Despite the media scare stories there is still reason to be fairly optimistic in the week before the 1992 Election. No-one thinks that the charismatic Liberal Democrat leader Paddy Ashdown will support the Conservatives in the event of a hung parliament. Then the Conservative press notches up a gear. There are so many scare stories that Labour's press team can't keep up with the rebuttals. These are centred around taxes, with trades union horror stories also thrown in. The media also subjects Neil Kinnock to some severe personal abuse, which has not seen since Michael Foot's 1983 campaign.
John Major proves a tougher character than many had realised. Slightly weak in demeanour compared to the rugby-obsessed Kinnock, he nonetheless proves to be an effective campaigner on the streets, using a soapbox and loudhailer. Labour fail to convince. In fact some of the policy changes may be counter-productive, as Neil Kinnock looks like a man desperate to win at any price. The focus upon electoral reform in the final week of campaigning looks like a grave mistake, maybe convincing weaker Liberal voters to return to the Conservatives.

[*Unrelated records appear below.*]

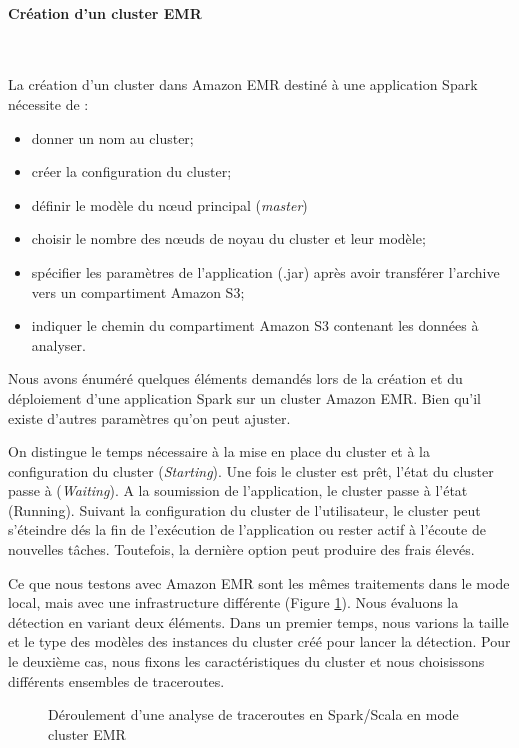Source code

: \paragraph{Création d'un cluster EMR}~

La création d'un cluster dans Amazon EMR destiné à une application Spark nécessite de  :
\begin{itemize}
	\item donner un nom au cluster;
	\item créer la configuration du cluster;
	\item définir le modèle du n\oe{}ud principal (\textit{master}) 
	\item choisir le nombre des n\oe{}uds de noyau  du cluster et leur modèle;
	\item spécifier les paramètres de l'application  (.jar) après avoir transférer l'archive vers  un compartiment Amazon S3;
	\item indiquer le chemin du compartiment Amazon S3 contenant  les données à analyser.
\end{itemize}

Nous avons énuméré quelques éléments demandés lors de la création et du déploiement d'une application Spark sur un cluster Amazon EMR. Bien  qu'il existe d'autres paramètres qu'on peut ajuster. 

On distingue le temps nécessaire à la mise en place du cluster et à la configuration du cluster (\textit{Starting}). Une fois le cluster est prêt, l'état du cluster passe à (\textit{Waiting}).  A la soumission de l'application, le cluster passe à l'état (Running). Suivant la configuration du cluster de l'utilisateur, le cluster peut s'éteindre dés la fin de l'exécution de l'application ou rester actif à l'écoute de nouvelles tâches. Toutefois, la dernière option peut produire des frais élevés.  


Ce que nous testons avec Amazon EMR sont les mêmes traitements dans le mode local, mais avec une infrastructure différente (Figure \ref{fig:sparktimingEMR}). Nous évaluons la détection en variant deux éléments. Dans un premier temps, nous varions la taille et le type des modèles des instances du cluster créé pour lancer la détection. Pour le deuxième cas, nous fixons les caractéristiques du cluster et  nous choisissons différents ensembles de traceroutes. 


\begin{figure}[H]
	\centering
	\captionsetup{justification=centering}
	\resizebox{\textwidth}{!}{
		
	}
	\caption{Déroulement d'une analyse de  traceroutes en Spark/Scala en mode cluster EMR}
	\label{fig:sparktimingEMR}
\end{figure}


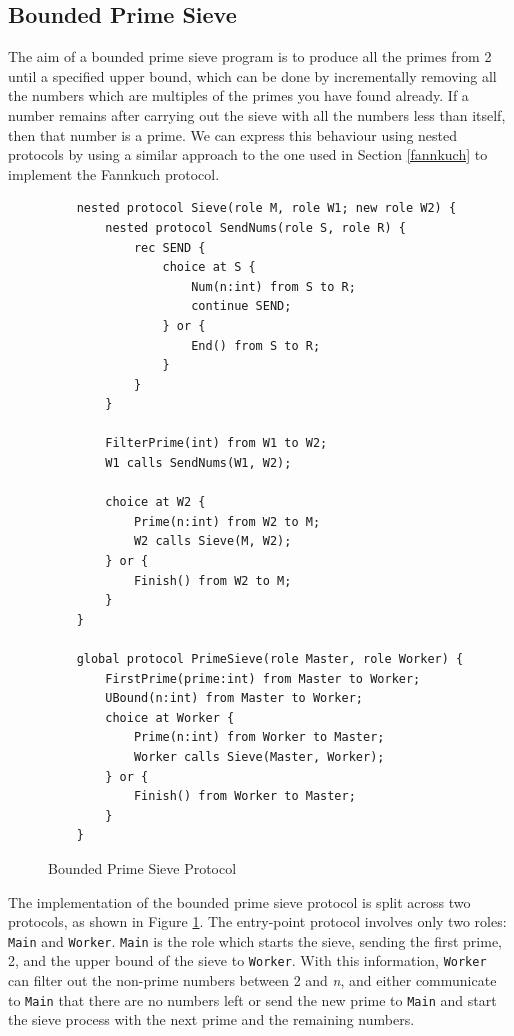 \documentclass[12pt,twoside]{report}
\begin{document}
\subsection{Bounded Prime Sieve}\label{primesieve}
The aim of a bounded prime sieve program is to produce all the primes from 2 until a specified upper bound, which can be done by incrementally removing all the numbers which are multiples of the primes you have found already. If a number remains after carrying out the sieve with all the numbers less than itself, then that number is a prime. We can express this behaviour using nested protocols by using a similar approach to the one used in Section \ref{fannkuch} to implement the Fannkuch protocol.\\


\begin{figure}[htb!]
    \centering
    \lstset{language=Scribble}
    \begin{lstlisting}
    nested protocol Sieve(role M, role W1; new role W2) {
        nested protocol SendNums(role S, role R) {
            rec SEND {
                choice at S {
                    Num(n:int) from S to R;
                    continue SEND;
                } or {
                    End() from S to R;
                }
            }
        }
    
        FilterPrime(int) from W1 to W2;
        W1 calls SendNums(W1, W2);
    
        choice at W2 {
            Prime(n:int) from W2 to M;
            W2 calls Sieve(M, W2);
        } or {
            Finish() from W2 to M;
        }
    }
    
    global protocol PrimeSieve(role Master, role Worker) {
        FirstPrime(prime:int) from Master to Worker;
        UBound(n:int) from Master to Worker;
        choice at Worker {
            Prime(n:int) from Worker to Master;
            Worker calls Sieve(Master, Worker);
        } or {
            Finish() from Worker to Master;
        }
    }
    \end{lstlisting}
    \caption{Bounded Prime Sieve Protocol}
    \label{primesieve-protocol}
\end{figure}

The implementation of the bounded prime sieve protocol is split across two protocols, as shown in Figure \ref{primesieve-protocol}. The entry-point protocol involves only two roles: \texttt{Main} and \texttt{Worker}. \texttt{Main} is the role which starts the sieve, sending the first prime, 2,  and the upper bound of the sieve to \texttt{Worker}. With this information, \texttt{Worker} can filter out the non-prime numbers between 2 and \textit{n}, and either communicate to \texttt{Main} that there are no numbers left or send the new prime to \texttt{Main} and start the sieve process with the next prime and the remaining numbers. \\
\end{document}
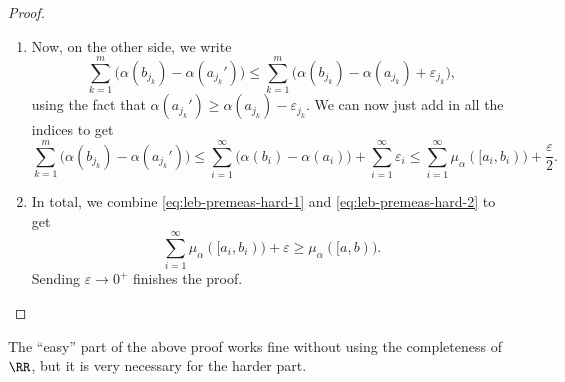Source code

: \documentclass[../notes.tex]{subfiles}
\begin{document}
\begin{proof}
\begin{itemize}
\begin{enumerate}
			\item Now, on the other side, we write
			\[\sum_{k=1}^m\big(\alpha(b_{j_k})-\alpha(a_{j_k}')\big)\le\sum_{k=1}^m\big(\alpha(b_{j_k})-\alpha(a_{j_k})+\varepsilon_{j_k}\big),\]
			using the fact that $\alpha(a_{j_k}')\ge\alpha(a_{j_k})-\varepsilon_{j_k}$. We can now just add in all the indices to get
			\begin{equation}
				\sum_{k=1}^m\big(\alpha(b_{j_k})-\alpha(a_{j_k}')\big)\le\sum_{i=1}^\infty\big(\alpha(b_{i})-\alpha(a_{i})\big)+\sum_{i=1}^\infty\varepsilon_i\le\sum_{i=1}^\infty\mu_\alpha([a_i,b_{i}))+\frac\varepsilon2. \label{eq:leb-premeas-hard-2}
			\end{equation}
			
			\item In total, we combine \autoref{eq:leb-premeas-hard-1} and \autoref{eq:leb-premeas-hard-2} to get
			\[\sum_{i=1}^\infty\mu_\alpha([a_{i},b_{i}))+\varepsilon\ge\mu_\alpha([a,b)).\]
			Sending $\varepsilon\to0^+$ finishes the proof.
			\qedhere
		\end{enumerate}
	\end{itemize}
\end{proof}
\begin{remark}
	The ``easy'' part of the above proof works fine without using the completeness of $\RR$, but it is very necessary for the harder part.
\end{remark}
\end{document}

The final result is an appalling shock. Labour only achieves a 2% swing, and a massive 14 million people vote Conservative, the highest total vote for a UK party ever. The strategy of attacking the marginals partly works, as the Conservative majority is cut to 21. Anti-Tory tactical voting also robs the Conservatives of some seats.
On the morning of 10th April 1992 Neil Kinnock sombrely announces his resignation. The mood in the Labour Party is funereal. After all the battles and changes in the name of electability, it seems that nothing could unseat the Conservatives. Kinnock leaves behind a fairly centrist, European-style social democratic party, with an increasingly middle-class membership. Despite fighting the election on the "centre-ground" the Tories promptly embark upon a series of reforms and changes that spread Thatcherism even further into the national life of Britain. The NEDC, the last corporatist remnant of the 1970s, where unions discuss issues with the CBI and government, is immediately abolished.